[Work order]
Starting with the first line of the data that follows, transcribe every line verbatim until the line containing "music out now!" has been transcribed.

::::

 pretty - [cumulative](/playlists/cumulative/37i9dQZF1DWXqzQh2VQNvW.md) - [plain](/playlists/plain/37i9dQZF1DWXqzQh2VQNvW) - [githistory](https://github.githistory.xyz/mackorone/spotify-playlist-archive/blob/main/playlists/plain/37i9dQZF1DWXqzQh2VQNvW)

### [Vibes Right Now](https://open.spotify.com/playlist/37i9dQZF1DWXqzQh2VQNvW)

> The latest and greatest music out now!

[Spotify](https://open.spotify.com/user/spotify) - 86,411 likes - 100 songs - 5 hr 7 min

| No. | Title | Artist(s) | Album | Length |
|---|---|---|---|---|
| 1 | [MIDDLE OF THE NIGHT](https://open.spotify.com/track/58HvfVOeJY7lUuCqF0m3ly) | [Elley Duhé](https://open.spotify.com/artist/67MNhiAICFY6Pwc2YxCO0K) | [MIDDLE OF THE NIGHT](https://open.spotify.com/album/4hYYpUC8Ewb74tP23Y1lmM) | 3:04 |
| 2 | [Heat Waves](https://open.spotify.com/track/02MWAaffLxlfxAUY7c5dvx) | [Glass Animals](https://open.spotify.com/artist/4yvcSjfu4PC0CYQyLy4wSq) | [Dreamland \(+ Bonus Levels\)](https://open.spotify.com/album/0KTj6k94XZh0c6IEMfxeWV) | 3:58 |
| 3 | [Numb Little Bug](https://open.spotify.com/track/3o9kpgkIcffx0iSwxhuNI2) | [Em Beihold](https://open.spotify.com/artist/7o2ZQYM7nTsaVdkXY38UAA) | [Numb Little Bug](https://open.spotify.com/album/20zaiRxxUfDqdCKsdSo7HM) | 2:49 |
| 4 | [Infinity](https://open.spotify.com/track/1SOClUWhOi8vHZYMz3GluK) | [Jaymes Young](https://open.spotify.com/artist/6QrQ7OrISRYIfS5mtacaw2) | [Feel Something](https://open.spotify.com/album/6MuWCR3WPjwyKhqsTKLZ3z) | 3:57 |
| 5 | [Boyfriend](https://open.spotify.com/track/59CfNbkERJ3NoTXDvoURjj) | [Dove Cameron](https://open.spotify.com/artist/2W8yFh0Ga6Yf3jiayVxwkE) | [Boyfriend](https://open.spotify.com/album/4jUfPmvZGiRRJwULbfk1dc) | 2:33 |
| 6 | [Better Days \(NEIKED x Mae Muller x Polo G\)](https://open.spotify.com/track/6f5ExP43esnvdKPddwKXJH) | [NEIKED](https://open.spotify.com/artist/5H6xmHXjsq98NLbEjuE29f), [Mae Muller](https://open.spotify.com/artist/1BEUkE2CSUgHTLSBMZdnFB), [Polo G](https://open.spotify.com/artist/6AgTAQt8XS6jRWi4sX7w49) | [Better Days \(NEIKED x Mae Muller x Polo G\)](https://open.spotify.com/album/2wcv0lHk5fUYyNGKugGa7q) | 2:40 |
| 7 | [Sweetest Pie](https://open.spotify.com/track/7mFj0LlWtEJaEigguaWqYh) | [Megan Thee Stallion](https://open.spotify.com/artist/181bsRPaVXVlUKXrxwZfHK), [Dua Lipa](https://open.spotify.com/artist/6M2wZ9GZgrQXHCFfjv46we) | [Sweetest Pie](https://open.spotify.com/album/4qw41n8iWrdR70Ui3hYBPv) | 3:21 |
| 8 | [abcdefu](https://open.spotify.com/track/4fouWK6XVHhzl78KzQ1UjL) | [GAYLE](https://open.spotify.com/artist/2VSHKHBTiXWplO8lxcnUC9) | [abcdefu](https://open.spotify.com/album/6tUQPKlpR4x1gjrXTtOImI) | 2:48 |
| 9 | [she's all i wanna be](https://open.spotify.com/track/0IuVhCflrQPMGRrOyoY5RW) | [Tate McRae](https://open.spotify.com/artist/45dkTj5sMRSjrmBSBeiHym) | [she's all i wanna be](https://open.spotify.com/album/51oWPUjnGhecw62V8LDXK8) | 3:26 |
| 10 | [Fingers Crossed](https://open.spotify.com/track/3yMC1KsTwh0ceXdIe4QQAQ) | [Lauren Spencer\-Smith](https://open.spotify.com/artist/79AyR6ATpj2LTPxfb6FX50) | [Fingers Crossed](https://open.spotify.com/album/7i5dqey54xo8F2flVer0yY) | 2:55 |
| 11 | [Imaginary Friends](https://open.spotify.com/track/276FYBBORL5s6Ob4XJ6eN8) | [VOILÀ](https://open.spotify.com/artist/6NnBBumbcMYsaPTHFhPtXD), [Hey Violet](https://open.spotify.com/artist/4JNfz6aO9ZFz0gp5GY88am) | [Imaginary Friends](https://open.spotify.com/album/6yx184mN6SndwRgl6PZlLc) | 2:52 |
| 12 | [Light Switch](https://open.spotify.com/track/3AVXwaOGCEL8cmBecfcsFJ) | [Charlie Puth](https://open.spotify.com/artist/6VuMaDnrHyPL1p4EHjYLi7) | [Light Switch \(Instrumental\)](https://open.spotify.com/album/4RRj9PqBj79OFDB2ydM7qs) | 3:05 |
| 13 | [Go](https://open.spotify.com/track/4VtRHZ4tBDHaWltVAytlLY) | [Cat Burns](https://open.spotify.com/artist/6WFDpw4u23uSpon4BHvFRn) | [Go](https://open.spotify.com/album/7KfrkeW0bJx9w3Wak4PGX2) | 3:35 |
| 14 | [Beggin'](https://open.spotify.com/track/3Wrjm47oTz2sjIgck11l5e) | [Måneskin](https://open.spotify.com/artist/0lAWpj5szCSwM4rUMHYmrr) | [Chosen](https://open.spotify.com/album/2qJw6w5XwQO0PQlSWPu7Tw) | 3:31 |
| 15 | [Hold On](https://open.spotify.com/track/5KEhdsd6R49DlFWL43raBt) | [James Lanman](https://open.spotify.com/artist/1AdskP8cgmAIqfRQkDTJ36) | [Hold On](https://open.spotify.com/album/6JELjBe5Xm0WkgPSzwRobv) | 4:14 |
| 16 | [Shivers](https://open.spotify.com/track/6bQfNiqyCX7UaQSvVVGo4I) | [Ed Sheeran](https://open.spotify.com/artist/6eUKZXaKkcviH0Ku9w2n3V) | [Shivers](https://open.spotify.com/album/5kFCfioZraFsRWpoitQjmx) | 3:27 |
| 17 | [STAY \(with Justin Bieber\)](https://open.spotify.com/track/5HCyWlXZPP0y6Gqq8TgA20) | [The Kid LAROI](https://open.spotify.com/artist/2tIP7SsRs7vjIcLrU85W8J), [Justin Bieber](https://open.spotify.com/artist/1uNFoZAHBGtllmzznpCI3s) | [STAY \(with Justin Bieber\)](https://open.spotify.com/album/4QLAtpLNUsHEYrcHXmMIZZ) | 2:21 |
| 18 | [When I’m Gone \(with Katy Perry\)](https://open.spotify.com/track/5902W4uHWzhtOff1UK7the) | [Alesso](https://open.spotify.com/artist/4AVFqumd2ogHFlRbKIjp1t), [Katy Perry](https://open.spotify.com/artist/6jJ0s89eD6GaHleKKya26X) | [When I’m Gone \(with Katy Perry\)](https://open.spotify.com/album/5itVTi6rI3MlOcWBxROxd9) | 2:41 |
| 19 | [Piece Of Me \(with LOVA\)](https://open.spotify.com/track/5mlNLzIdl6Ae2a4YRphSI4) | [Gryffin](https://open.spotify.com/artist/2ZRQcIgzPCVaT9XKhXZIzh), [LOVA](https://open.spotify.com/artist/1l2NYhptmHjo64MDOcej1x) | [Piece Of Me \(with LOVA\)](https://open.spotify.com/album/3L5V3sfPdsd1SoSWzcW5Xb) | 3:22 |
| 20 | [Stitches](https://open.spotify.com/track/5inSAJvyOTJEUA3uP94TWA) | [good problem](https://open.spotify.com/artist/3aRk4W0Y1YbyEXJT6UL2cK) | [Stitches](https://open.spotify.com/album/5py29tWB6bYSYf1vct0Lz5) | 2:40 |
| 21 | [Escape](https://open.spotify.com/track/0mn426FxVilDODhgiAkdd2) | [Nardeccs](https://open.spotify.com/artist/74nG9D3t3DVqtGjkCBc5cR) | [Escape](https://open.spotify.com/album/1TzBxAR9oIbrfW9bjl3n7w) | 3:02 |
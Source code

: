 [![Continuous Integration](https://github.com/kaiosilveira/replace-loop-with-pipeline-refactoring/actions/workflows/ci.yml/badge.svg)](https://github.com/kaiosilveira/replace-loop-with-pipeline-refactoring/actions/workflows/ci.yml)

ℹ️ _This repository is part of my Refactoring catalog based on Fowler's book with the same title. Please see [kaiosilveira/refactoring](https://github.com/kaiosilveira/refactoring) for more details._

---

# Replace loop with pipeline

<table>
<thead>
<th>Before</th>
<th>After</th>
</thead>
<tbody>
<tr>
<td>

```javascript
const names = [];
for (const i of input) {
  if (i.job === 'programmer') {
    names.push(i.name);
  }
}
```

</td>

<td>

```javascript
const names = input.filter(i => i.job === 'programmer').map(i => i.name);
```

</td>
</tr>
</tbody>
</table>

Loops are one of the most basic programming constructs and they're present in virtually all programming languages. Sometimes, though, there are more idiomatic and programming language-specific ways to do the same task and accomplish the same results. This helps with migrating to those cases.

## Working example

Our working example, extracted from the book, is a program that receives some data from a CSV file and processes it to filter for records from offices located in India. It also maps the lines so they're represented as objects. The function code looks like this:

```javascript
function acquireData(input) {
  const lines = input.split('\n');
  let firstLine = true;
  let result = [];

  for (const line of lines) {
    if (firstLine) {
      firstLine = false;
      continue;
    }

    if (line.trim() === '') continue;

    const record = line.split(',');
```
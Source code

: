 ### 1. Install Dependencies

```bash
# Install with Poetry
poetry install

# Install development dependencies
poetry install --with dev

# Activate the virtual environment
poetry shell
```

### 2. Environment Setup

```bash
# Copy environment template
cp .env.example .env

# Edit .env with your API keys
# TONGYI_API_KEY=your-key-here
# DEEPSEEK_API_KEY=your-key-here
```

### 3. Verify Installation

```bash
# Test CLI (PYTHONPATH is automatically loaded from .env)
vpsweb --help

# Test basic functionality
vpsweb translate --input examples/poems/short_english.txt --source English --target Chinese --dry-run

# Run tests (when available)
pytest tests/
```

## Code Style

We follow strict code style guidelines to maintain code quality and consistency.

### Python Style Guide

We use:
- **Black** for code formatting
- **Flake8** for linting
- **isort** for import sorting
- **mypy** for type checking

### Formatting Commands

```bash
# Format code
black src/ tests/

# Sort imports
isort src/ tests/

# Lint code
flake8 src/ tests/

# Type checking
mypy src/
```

::::

[Exercise answer]
 pretty - [cumulative](/playlists/cumulative/37i9dQZF1DWXqzQh2VQNvW.md) - [plain](/playlists/plain/37i9dQZF1DWXqzQh2VQNvW) - [githistory](https://github.githistory.xyz/mackorone/spotify-playlist-archive/blob/main/playlists/plain/37i9dQZF1DWXqzQh2VQNvW)

### [Vibes Right Now](https://open.spotify.com/playlist/37i9dQZF1DWXqzQh2VQNvW)

> The latest and greatest music out now!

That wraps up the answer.